• _ABOUT THIS TASK_: Report back every line of the entries that contains "width", exactly as written.

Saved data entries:
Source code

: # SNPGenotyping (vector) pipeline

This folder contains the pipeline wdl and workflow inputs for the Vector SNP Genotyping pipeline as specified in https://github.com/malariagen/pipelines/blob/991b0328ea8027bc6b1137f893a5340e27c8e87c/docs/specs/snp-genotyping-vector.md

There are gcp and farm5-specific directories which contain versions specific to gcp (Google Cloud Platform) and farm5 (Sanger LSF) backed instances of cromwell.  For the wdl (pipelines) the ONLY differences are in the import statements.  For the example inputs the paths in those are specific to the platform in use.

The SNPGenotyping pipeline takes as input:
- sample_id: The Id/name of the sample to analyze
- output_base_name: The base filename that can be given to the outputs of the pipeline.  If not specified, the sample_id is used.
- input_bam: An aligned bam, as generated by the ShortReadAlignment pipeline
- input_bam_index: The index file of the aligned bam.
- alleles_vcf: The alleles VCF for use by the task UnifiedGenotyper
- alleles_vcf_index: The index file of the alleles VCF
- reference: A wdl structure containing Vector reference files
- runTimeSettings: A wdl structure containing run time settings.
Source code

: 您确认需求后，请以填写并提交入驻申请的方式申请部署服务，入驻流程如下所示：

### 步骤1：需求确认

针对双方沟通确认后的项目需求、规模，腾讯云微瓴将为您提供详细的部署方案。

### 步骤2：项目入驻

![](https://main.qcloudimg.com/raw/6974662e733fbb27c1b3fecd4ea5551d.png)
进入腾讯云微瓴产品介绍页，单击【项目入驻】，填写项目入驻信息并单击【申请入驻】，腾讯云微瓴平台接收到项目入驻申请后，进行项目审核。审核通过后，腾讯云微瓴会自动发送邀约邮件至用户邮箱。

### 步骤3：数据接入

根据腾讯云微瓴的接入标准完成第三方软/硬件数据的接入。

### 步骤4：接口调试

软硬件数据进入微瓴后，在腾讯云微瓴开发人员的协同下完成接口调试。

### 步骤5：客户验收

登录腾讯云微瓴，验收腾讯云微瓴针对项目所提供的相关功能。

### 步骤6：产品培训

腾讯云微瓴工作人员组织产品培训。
---
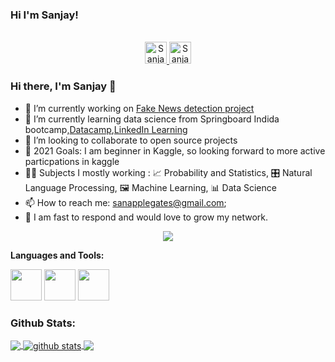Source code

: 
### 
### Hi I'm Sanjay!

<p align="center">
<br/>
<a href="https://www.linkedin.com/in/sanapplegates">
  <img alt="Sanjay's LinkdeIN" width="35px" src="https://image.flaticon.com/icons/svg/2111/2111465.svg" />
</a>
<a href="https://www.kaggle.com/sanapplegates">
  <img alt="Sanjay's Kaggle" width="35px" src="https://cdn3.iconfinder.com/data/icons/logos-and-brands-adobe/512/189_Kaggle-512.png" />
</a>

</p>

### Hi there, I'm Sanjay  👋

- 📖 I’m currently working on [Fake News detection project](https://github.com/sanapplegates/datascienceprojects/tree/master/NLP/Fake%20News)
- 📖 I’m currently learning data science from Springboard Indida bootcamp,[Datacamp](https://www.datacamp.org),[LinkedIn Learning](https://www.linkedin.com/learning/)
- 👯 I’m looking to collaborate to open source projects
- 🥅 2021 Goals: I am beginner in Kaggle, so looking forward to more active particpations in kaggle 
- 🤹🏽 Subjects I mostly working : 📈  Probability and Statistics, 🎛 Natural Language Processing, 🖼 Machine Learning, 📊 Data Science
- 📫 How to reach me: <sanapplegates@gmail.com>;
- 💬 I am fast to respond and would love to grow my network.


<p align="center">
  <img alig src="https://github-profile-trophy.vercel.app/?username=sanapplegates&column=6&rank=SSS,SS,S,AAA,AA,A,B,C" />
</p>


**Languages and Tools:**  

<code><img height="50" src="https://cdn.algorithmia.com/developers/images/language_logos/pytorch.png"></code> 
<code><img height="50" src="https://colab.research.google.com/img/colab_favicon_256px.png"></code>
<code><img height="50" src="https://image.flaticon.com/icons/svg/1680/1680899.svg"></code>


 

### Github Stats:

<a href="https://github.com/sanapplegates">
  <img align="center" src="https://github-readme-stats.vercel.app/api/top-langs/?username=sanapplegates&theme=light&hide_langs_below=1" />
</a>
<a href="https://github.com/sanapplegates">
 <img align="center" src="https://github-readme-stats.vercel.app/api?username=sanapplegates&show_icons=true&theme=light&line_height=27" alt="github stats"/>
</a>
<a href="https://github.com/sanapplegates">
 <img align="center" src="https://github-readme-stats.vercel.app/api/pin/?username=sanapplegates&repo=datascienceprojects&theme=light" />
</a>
--
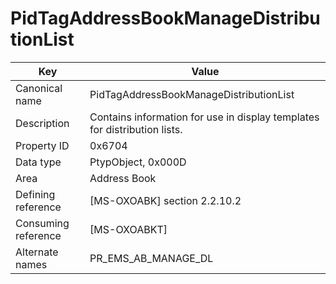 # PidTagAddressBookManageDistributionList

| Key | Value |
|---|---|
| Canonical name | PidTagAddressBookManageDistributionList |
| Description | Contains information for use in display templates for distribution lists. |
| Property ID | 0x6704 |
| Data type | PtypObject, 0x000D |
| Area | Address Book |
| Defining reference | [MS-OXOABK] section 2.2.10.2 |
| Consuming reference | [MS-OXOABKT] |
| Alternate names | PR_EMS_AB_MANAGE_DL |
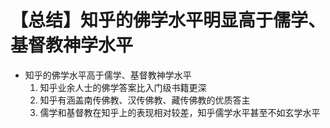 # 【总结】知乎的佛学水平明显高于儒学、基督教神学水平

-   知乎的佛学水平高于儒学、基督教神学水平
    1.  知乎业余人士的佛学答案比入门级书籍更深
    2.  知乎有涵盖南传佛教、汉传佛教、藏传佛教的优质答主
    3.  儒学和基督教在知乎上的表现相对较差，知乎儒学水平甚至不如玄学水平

• _WRITTEN REPLY_:
  <img alt="Sanjay's LinkdeIN" width="35px" src="https://image.flaticon.com/icons/svg/2111/2111465.svg" />
  <img alt="Sanjay's Kaggle" width="35px" src="https://cdn3.iconfinder.com/data/icons/logos-and-brands-adobe/512/189_Kaggle-512.png" />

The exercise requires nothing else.